AKS as Azure DevOps agents- Intro

You might have heard of AKS for deploying apps, but did you know it can also improve your DevOps process? In this article, we’ll dive into how we can use AKS as agents specifically in azure devops, to make the DevOps life easier.

AKS isn’t just for deploying apps. It’s like a magic box of containers and these containers are perfect for your DevOps agents. Why? Because they’re like mini VMs that can run your tasks without messing up anything else. The isolation and consistency in image configuration suits well for running a pipeline. Following are the other advantages of using kubernetes as devops agents. This article is an intro for resolving the aks docker build task limitations.

Advantages

1. Scalability on demand and improved Autoscaling : Utilizing Kubernetes Event-driven Autoscaling (KEDA), AKS can dynamically scale agent pods based on Azure DevOps job events, optimizing resource allocation and ensuring efficient workload handling.
2. Cost Savings: AKS allows multiple agents to run on a single virtual machine (VM), reducing infrastructure costs compared to the traditional approach of one VM per agent.
3. Auto Garbage Collection and Auto Healing: AKS takes advantage of Kubernetes’ auto garbage collection and auto healing features, decreasing the risk of memory failures and enhancing system reliability.
4. Consistent Configuration: With AKS, all agent pods share the same configuration due to containerization. This minimizes the potential for configuration errors, resulting in predictable and consistent agent behavior.
5. Enhanced Isolation and Security: The containerized nature of AKS ensures strong isolation between different agent tasks. This isolation minimizes the risk of conflicts and enhances security, as issues in one agent won’t affect others.
6. Simplified Maintenance: AKS handles updates and patches for underlying infrastructure, reducing the operational burden of managing and maintaining the agent environment.

Incorporating these advantages enhances your CI/CD pipeline’s efficiency, reliability, and cost-effectiveness through the utilization of AKS’s containerized environment and Kubernetes orchestration capabilities.

Limitation

Using Docker tasks on AKS agents faces hurdles due to specific restrictions:

1. Security Risks with Docker Socket: Employing Docker tasks from within a container necessitates binding the Docker socket. Unfortunately, this action poses serious security threats. It permits the code inside the container to operate as the root user on the Docker host.
2. Incompatibility with AKS 1.19+: Docker-based tasks won’t function on AKS versions 1.19 and beyond. This is due to the shift from Docker to containerd in Kubernetes 1.19, rendering Docker-in-Docker functionality unavailable.

Steps for configuring AKS

• Identify the following values: (Can be added as env values)
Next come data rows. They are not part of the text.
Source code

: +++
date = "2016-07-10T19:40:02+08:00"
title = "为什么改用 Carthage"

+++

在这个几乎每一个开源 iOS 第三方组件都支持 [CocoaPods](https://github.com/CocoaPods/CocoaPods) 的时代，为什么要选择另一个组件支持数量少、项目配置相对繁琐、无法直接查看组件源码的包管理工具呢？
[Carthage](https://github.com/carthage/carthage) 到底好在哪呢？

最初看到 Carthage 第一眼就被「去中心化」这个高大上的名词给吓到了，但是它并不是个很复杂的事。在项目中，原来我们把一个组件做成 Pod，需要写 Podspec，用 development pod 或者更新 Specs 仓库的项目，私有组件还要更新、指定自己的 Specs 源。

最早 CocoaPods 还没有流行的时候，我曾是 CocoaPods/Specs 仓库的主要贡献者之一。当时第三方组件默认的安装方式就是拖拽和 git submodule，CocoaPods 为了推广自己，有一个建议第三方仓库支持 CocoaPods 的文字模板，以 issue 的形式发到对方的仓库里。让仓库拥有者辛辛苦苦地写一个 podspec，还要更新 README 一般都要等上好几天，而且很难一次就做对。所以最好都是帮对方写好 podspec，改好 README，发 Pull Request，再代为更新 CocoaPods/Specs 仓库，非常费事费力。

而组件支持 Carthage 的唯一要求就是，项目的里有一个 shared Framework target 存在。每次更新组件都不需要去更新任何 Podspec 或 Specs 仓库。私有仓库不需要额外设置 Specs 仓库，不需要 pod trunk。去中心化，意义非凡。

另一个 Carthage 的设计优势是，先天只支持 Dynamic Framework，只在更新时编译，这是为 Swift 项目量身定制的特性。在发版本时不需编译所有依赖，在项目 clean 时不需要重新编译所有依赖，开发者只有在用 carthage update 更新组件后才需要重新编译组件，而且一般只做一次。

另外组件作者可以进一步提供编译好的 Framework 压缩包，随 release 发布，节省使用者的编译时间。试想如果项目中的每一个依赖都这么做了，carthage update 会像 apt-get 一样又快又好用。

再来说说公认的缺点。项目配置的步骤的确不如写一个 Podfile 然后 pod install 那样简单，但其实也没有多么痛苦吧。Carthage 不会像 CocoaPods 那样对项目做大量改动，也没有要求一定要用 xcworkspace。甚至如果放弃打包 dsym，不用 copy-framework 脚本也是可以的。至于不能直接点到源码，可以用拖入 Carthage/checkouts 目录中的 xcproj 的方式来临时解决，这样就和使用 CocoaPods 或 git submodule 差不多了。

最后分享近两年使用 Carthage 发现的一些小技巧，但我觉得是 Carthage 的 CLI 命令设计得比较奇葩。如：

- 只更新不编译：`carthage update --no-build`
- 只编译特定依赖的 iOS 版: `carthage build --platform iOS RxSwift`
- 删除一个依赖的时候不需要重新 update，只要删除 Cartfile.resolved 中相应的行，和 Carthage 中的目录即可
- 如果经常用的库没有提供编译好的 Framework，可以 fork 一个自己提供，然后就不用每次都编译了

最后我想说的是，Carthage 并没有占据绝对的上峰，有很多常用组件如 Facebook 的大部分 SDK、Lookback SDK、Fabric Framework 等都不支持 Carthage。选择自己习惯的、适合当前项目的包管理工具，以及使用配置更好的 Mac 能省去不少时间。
+----------------+------------------------------------------------------------------------------------------------------------------------------------------+
|    Variable    |                                                               Description                                                                |
+----------------+------------------------------------------------------------------------------------------------------------------------------------------+
| AZP_URL        | The URL of the Azure DevOps or Azure DevOps Server instance.                                                                             |
| AZP_TOKEN      | Personal Access Token (PAT) with Agent Pools (read, manage) scope, created by a user who has permission to configure agents, at AZP_URL. |
| AZP_AGENT_NAME | Agent name (default value: the container hostname).                                                                                      |
| AZP_POOL       | Agent pool name (default value: Default).                                                                                                |
| AZP_WORK       | Work directory (default value: _work).                                                                                                   |
+----------------+------------------------------------------------------------------------------------------------------------------------------------------+

Note: Obtain AZP_TOKEN as mentioned in the doc, Token should have the access: “Agent Pools (read, manage)”, other scopes can be deselected. https://learn.microsoft.com/en-us/azure/devops/pipelines/agents/linux-agent?view=azure-devops#authenticate-with-a-personal-access-token-pat

• Create and configure agentpool in devops portal
  https://learn.microsoft.com/en-us/azure/devops/pipelines/agents/linux-agent?view=azure-devops#download-and-configure-the-agent
• Configure agentpool in aks following the docker article.
  Run a self-hosted agent in Docker — Azure Pipelines | Microsoft Learn

Elaborating on the AKS agent setup isn’t necessary as referring to the official documentation should suffice. If you have any concerns, please feel free to mention them in the comments section.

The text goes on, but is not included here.